For younger black Americans, optimism may be warranted. Prospects appear brighter for younger black Americans, based on their income levels and earning potential. Nearly half of higher-income black households surveyed are Gen X, for example, while less than one in five are Baby Boomers. Among the general population, the reverse is true: Boomers accounted for 42% of higherincome households and Millennials only 24%.
The Caregiver Cut
In our study, caregivers self-identified as those who are providing care for someone in their personal life who is elderly, has a disability, has a long-term illness, or has special needs. Providing care could include taking a dependent to the doctor, making medical decisions, or providing financial support.
Almost a quarter of American adults in our sample serve as caregivers. Twenty-four percent of survey respondents identified as caregivers, with the most common recipients of care being parents, followed in order by a spouse, a child with special needs, or a sibling or other relative.
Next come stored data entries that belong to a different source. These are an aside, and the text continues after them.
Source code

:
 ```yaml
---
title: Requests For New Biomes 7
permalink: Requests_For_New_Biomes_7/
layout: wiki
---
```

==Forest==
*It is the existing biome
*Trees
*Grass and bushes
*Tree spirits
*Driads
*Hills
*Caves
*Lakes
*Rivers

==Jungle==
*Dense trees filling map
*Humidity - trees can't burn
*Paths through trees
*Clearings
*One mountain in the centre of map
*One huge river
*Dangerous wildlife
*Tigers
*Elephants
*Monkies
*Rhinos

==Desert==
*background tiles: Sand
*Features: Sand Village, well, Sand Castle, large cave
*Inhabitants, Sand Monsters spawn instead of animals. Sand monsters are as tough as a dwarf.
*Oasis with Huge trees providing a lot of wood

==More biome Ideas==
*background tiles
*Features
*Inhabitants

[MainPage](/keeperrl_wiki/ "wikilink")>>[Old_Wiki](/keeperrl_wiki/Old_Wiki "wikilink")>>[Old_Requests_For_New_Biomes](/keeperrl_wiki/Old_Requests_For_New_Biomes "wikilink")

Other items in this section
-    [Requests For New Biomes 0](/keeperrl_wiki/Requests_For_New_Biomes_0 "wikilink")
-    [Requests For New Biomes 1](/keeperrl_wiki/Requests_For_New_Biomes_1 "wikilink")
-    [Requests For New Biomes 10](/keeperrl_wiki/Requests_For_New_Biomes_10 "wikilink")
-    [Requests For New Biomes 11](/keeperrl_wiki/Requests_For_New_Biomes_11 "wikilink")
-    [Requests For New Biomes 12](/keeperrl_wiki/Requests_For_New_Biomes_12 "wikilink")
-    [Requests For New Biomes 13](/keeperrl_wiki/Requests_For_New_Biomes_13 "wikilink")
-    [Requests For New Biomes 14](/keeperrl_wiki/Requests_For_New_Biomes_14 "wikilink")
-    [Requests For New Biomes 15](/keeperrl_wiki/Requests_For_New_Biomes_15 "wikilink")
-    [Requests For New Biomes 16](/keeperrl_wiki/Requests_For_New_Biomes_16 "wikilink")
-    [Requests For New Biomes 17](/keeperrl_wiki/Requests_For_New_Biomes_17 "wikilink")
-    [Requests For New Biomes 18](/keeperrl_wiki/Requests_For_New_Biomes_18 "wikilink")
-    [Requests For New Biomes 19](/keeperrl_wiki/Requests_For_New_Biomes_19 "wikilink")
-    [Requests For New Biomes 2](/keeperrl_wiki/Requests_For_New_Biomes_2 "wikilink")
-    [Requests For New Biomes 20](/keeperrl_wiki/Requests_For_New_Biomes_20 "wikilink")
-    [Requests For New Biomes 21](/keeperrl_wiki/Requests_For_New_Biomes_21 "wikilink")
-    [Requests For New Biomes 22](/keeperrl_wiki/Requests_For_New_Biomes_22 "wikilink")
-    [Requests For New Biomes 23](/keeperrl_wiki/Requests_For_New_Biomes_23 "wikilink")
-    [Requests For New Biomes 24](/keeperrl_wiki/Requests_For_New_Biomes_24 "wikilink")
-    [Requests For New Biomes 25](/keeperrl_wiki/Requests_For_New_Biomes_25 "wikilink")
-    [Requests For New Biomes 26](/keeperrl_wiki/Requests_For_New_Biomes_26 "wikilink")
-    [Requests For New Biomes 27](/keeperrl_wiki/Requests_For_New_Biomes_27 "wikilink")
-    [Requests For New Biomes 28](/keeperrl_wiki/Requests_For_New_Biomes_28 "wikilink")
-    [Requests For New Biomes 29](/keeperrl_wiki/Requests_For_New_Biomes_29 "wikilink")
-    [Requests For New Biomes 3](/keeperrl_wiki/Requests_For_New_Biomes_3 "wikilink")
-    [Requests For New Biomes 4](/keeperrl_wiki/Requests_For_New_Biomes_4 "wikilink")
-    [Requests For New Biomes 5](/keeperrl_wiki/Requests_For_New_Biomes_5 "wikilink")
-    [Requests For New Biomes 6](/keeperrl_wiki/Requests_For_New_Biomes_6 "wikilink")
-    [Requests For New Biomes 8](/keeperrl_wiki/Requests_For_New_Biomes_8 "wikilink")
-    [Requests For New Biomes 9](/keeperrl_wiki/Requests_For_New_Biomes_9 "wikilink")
Caregivers for parents are slightly more likely to be men than women (56% versus 44%), while caregivers for children with special needs are slightly more likely to be women than men (53% versus 47%). While more men than women in the sample self-identify as caregivers for parents, this may be due to the financial component within the definition. The actual time spent per week providing care for a parent was 45% higher for women than for men (13.8 hours vs. 9.5 hours, respectively).
Family care is equivalent to a second job, but caregivers are pulled in more directions. All respondents indicated spending almost as much time in the week on their primary family responsibilities as they do at work. Caregivers for parents (30.5 hours outside of work) and for children with special needs (31.3 hours outside of work) are spending the most time on their daily responsibilities in addition to their jobs. The time actually spent on caregiving is comparable regardless of the recipient: about 12 hours for a child with special needs or spouse, 11 hours a week for parents, and nine hours for anyone else.